> _Task instructions_
Look through the records below and state how many lines carry the string "slim", adding nothing.
....
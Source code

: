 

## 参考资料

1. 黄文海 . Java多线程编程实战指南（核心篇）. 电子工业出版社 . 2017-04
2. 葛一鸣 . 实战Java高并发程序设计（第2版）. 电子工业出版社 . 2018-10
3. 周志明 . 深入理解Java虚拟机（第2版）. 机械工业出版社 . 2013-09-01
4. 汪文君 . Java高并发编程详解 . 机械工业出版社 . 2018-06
....
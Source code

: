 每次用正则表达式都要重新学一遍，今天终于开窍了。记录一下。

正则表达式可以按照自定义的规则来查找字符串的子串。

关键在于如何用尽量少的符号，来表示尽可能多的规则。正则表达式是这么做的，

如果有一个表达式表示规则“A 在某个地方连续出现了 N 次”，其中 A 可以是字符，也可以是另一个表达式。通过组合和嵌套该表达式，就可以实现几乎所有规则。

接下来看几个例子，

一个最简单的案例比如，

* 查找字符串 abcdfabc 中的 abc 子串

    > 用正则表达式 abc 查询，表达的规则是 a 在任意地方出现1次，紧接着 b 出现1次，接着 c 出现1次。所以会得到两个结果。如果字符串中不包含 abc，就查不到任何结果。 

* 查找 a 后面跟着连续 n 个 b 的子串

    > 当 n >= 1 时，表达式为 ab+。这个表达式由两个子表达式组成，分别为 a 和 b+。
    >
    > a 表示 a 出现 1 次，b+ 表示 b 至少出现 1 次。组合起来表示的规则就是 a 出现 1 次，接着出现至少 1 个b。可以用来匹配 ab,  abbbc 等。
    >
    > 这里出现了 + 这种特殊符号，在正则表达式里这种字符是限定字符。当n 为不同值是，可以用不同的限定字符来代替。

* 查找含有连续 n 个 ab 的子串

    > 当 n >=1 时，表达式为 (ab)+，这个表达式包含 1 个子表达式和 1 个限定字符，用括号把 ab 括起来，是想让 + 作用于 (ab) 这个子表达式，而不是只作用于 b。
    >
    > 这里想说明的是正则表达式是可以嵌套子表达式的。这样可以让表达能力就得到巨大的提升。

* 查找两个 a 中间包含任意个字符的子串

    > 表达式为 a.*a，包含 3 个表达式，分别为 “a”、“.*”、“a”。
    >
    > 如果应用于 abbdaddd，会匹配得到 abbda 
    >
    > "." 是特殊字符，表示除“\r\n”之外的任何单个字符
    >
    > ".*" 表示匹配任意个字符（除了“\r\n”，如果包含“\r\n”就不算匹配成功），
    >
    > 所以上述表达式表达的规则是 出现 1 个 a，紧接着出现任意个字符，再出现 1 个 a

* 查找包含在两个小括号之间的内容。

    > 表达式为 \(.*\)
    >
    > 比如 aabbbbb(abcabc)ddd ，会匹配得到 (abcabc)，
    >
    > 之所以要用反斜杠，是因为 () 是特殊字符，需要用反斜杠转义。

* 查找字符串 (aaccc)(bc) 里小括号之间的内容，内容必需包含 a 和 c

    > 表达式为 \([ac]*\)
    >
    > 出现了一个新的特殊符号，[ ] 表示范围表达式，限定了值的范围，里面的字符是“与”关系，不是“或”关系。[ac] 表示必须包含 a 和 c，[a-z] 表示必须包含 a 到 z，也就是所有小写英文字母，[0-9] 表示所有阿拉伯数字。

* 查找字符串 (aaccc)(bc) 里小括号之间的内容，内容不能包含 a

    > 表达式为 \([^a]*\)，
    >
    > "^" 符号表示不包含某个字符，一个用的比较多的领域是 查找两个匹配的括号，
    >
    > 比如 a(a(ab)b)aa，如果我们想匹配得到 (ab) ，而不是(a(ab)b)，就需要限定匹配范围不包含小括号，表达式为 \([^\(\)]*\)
....
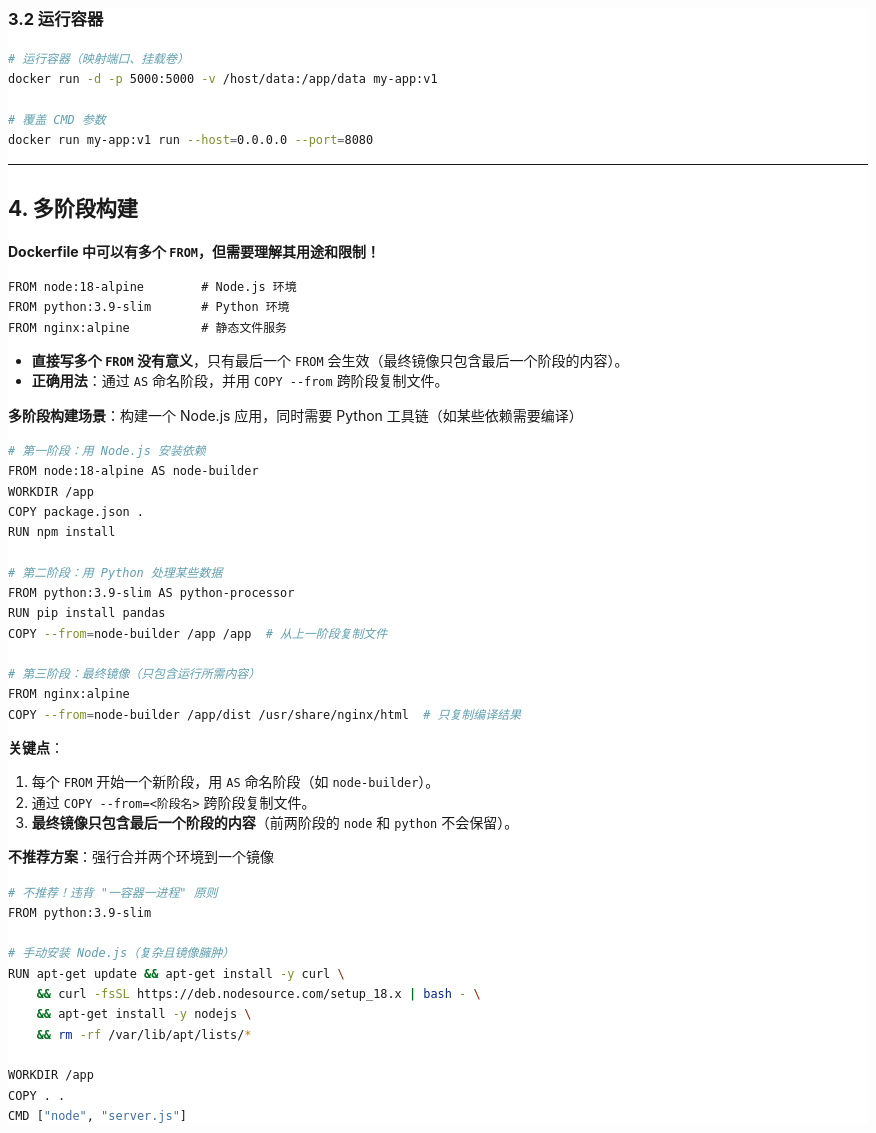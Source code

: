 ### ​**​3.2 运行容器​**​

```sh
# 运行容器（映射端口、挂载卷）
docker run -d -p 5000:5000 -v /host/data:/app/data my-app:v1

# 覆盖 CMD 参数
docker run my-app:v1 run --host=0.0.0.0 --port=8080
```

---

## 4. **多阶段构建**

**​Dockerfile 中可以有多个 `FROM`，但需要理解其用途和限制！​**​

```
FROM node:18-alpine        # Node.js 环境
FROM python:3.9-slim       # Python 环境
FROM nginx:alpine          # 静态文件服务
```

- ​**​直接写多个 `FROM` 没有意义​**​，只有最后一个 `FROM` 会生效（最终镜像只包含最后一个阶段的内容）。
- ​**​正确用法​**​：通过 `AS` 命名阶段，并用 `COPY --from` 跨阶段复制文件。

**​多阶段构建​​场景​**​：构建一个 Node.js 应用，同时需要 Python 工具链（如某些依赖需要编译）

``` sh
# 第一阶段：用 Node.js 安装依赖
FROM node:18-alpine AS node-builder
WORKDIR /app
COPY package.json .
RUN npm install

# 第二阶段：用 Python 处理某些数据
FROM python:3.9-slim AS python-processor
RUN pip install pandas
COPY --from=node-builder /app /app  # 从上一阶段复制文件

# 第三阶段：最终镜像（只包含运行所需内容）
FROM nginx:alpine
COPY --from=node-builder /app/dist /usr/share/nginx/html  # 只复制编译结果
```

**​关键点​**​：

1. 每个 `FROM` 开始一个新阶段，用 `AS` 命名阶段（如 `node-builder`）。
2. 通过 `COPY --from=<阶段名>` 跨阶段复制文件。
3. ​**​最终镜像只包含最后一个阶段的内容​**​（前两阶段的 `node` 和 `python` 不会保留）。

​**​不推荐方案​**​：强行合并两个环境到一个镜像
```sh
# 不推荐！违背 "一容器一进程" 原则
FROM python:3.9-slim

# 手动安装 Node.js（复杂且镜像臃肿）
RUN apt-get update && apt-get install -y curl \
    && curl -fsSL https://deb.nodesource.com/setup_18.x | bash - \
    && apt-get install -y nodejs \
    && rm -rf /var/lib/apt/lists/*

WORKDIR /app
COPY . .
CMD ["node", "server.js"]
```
....
> _Finished exercise_
3